Filter this listing down to the lines that contain the word "Scorpioch", and copy them.

┌─ Data under study

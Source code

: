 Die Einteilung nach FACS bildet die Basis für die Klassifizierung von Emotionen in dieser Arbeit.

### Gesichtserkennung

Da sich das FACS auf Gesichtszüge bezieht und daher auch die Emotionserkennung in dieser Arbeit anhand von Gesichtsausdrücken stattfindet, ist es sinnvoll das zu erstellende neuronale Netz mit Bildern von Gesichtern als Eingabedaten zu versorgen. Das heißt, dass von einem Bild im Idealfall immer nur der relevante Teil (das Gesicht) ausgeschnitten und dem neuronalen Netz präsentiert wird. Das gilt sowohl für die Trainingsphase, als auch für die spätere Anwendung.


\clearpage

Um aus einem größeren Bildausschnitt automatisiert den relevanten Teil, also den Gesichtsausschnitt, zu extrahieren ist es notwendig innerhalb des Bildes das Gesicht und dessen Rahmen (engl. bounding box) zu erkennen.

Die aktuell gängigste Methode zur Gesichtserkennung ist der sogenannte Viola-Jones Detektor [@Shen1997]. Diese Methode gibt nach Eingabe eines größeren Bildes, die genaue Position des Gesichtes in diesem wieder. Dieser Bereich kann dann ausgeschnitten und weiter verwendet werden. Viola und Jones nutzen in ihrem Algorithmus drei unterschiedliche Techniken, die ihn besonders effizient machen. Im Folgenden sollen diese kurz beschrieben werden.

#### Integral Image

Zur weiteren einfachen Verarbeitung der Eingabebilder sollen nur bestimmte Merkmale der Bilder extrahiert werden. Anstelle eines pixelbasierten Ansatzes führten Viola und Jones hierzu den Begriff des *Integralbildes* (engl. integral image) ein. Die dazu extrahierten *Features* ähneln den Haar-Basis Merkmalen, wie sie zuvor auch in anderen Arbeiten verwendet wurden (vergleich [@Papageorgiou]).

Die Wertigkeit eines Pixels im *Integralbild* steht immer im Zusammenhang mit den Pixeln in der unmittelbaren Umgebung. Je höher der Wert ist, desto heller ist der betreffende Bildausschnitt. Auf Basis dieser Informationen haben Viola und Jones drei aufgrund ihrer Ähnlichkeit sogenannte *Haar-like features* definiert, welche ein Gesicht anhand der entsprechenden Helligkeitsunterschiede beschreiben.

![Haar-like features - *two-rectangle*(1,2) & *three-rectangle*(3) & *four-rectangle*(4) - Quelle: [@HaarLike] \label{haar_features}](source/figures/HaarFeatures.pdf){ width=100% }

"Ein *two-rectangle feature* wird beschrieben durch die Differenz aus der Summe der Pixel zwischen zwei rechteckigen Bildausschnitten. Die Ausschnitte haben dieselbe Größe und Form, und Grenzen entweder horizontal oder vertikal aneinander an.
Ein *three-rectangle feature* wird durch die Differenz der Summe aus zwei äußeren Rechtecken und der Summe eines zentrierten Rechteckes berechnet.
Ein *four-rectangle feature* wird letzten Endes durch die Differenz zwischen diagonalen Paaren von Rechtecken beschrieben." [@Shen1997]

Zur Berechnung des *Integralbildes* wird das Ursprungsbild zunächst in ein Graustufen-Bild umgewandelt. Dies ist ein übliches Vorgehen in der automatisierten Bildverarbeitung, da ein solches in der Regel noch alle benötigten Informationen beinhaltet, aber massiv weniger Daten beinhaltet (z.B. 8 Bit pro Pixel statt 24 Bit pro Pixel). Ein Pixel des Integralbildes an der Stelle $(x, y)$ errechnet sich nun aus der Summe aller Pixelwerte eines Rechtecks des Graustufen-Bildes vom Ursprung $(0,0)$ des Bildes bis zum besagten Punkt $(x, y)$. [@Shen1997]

└─
┌─ Data under study

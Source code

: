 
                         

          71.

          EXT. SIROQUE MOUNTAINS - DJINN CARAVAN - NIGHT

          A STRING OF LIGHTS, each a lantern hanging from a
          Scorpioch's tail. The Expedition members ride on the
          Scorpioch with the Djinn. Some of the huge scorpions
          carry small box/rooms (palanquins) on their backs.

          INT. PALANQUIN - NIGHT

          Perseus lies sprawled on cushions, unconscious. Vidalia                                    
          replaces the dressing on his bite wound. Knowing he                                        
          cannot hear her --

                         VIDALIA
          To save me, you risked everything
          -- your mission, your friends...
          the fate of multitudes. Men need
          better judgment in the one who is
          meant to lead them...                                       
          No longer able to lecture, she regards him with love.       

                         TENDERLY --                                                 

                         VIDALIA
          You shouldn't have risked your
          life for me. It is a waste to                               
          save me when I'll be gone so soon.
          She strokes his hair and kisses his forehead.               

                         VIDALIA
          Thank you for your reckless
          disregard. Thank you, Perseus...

└─
┌─ Data under study

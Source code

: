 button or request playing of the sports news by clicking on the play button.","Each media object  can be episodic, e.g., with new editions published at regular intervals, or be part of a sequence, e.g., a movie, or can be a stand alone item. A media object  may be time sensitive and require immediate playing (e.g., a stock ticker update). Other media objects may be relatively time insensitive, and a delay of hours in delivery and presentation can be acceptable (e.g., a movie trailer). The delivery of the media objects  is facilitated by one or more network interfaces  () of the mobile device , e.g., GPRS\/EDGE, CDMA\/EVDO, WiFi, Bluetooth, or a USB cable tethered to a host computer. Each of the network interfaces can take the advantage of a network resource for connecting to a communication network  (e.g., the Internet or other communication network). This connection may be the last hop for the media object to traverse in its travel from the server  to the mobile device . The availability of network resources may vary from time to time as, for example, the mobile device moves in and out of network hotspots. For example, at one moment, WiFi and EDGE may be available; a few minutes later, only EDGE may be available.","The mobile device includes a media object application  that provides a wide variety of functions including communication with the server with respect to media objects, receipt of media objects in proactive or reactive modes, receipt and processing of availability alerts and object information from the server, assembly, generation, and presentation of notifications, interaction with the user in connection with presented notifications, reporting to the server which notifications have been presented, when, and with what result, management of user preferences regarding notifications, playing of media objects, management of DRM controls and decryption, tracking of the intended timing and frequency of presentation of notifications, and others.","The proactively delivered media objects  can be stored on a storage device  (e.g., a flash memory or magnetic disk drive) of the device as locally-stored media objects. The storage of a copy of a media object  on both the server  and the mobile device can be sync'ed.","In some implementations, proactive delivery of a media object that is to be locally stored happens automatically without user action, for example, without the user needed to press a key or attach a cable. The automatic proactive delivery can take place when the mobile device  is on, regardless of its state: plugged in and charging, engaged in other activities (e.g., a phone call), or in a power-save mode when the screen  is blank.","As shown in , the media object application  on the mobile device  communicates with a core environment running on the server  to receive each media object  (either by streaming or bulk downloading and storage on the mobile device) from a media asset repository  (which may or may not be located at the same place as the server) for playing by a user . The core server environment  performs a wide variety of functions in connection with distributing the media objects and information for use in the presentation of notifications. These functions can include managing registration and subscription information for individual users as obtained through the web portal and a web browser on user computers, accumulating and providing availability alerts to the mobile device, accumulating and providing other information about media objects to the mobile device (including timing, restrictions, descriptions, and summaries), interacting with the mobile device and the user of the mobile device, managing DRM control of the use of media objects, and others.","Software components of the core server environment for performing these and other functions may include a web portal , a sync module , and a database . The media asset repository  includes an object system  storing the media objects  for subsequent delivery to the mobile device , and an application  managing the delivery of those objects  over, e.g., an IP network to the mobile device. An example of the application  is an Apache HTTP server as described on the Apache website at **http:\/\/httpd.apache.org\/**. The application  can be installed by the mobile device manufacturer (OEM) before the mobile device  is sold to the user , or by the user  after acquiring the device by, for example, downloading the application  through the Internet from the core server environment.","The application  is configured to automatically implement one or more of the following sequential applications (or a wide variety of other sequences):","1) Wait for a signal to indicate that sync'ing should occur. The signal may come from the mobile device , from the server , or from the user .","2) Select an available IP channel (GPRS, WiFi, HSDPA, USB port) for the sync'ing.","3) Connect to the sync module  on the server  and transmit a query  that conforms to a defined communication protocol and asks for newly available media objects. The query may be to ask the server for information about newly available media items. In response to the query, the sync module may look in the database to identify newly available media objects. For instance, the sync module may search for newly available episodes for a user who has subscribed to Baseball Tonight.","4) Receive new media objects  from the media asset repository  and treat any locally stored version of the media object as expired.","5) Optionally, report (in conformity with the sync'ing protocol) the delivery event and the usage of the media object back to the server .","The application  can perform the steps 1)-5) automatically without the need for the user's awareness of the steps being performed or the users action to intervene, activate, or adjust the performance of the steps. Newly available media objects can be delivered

└─

Solution for this task:
          Scorpioch's tail. The Expedition members ride on the
          Scorpioch with the Djinn. Some of the huge scorpions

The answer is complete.